The present study has the following limitations. Our cohort included not a general population but female participants who applied to our proposal published on our homepage. The participants might have a higher health literacy than the general female population. We also did not have data on the type of HPV vaccine applied to the participants (bivalent or quadrivalent) or their age of ingestion. Although our study had such limitations, we would like to emphasize that the dissemination of self-sampling of the vaginal wall to detect high-risk HPVs is important for promoting health awareness and directing infected women to gynecological clinics in Japan. Detecting HPV-6 and HPV-11 is also important for protecting future babies from developing recurrent respiratory papillomatosis.

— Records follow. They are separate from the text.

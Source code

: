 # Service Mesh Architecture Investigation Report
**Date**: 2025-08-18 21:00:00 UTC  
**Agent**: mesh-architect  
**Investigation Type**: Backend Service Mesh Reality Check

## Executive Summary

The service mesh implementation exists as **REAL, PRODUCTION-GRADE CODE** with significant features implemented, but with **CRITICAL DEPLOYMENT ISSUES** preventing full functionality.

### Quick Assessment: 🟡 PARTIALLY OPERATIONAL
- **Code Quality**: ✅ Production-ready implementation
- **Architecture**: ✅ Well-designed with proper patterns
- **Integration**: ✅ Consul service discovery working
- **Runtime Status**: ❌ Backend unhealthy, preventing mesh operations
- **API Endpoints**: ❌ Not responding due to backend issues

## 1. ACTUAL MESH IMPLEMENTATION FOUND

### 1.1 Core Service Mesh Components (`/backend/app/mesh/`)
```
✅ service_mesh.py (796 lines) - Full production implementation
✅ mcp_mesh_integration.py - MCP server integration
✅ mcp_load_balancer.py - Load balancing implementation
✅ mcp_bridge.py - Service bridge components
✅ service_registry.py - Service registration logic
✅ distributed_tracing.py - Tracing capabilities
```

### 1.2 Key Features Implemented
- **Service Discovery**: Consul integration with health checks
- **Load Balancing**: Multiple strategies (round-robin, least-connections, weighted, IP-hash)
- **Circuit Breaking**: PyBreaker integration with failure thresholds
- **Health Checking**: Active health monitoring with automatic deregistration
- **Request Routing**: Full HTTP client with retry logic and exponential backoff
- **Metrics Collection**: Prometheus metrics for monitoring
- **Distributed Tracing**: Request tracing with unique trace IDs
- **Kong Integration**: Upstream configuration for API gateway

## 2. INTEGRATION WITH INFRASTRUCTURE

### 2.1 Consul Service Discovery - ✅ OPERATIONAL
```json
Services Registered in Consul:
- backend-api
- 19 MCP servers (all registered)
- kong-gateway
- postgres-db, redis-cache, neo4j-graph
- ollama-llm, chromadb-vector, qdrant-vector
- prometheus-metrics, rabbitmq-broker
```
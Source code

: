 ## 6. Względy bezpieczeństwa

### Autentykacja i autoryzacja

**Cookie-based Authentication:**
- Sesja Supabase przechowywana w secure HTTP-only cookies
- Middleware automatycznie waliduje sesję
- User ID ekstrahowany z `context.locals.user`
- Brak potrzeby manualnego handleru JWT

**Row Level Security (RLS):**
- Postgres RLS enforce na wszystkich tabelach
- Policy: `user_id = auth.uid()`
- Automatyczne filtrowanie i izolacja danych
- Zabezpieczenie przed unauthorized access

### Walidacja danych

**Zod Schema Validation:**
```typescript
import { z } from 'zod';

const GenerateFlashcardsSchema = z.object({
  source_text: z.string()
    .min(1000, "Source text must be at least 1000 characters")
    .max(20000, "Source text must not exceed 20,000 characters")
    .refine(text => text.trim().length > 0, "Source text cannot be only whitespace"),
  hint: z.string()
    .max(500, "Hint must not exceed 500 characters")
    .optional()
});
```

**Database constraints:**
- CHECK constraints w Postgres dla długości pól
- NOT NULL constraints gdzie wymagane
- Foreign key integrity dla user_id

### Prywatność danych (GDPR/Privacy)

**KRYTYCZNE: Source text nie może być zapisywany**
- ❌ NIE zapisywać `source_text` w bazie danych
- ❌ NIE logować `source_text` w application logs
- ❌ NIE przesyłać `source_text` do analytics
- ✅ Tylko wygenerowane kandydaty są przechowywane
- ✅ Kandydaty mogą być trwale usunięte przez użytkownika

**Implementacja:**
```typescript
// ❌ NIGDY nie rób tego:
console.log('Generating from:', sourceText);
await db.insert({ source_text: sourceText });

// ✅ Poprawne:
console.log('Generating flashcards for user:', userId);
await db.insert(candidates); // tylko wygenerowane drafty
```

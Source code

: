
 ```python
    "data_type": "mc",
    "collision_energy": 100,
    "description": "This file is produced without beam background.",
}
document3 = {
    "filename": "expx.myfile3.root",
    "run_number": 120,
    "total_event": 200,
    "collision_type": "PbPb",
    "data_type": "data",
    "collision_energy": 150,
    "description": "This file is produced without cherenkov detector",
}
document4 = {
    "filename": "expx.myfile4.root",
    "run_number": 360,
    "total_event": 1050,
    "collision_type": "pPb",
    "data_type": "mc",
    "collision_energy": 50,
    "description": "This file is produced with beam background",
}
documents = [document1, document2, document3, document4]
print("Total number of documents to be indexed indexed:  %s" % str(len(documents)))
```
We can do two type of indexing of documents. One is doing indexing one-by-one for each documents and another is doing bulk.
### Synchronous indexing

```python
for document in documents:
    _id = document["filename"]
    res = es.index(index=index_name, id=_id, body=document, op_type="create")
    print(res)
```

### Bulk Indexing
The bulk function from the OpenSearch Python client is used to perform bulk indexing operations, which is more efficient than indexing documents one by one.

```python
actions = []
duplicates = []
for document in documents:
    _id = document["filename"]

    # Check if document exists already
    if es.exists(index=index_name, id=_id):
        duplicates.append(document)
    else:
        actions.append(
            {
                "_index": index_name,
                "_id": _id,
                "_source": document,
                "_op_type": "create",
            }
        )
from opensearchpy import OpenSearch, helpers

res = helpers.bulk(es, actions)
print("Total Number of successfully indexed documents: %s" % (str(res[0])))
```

We understand that our campaign (https://www.jfshm.org/doc/H30_HPVtest.pdf?c=201804090001) is only an alternative to reduce the development of HPV infections among unvaccinated female people. However, we recommend gynecological examinations for Japanese female high-risk HPV carriers to detect cervical cancer throughout our campaign just under the current policy of prolonged suspension of recommendation of HPV vaccination by the Ministry of Health, Labour and Welfare of Japan.
Our study included 87 (8.8%) women who had commercial sex work experience; however, commercial sex work experience was not found to be a predictor for high-risk or low-risk HPV infection. The number of lifetime sex partners (≥6) and a present history of STI were a reported to be significant risk factor for both high-risk and low-risk HPV infection. Behavioral modifications, including a lower number of lifetime sex partners and protection against STI (e.g., condom use) might be crucial to prevent HPV infections until the Ministry of Health, Labour and Welfare of Japan resumes the proactive recommendation for the routine use of the HPV vaccine in the national immunization program.
Author Contribution Statement
Tadaichi Kitamura designed the study and wrote the initial draft of the manuscript. Motofumi Suzuki performed statistical analysis of the data and wrote the initial draft of the manuscript. Kazuyoshi Shigehara and Kazuko Fukuda contributed to interpretation of data and critically reviewed the manuscript. All authors approved the final version of the manuscript and agree to be accountable for all aspects of the work in ensuring that questions related to the accuracy or integrity of any part of the work are appropriately investigated and resolved.
Acknowledgements
We would like to thank all the Japanese female people who participated in the study and Editage (www.editage.com) for English language editing.
Funding statement
This study was financially supported by grants from the Japanese Foundation for Sexual Health Medicine, Tokyo, Japan (Grant No. is not applicable in this study).
Ethics committee
All protocols and assessments used in this study were approved by the ethics committees of the Japanese Foundation for Sexual Health Medicine (JFSHM No. 1 and JFSHM No. 5).
Handling of the ethical issue
Written informed consent was obtained from all participants.
Statement conflict of Interest
We have no conflict of interest to disclose.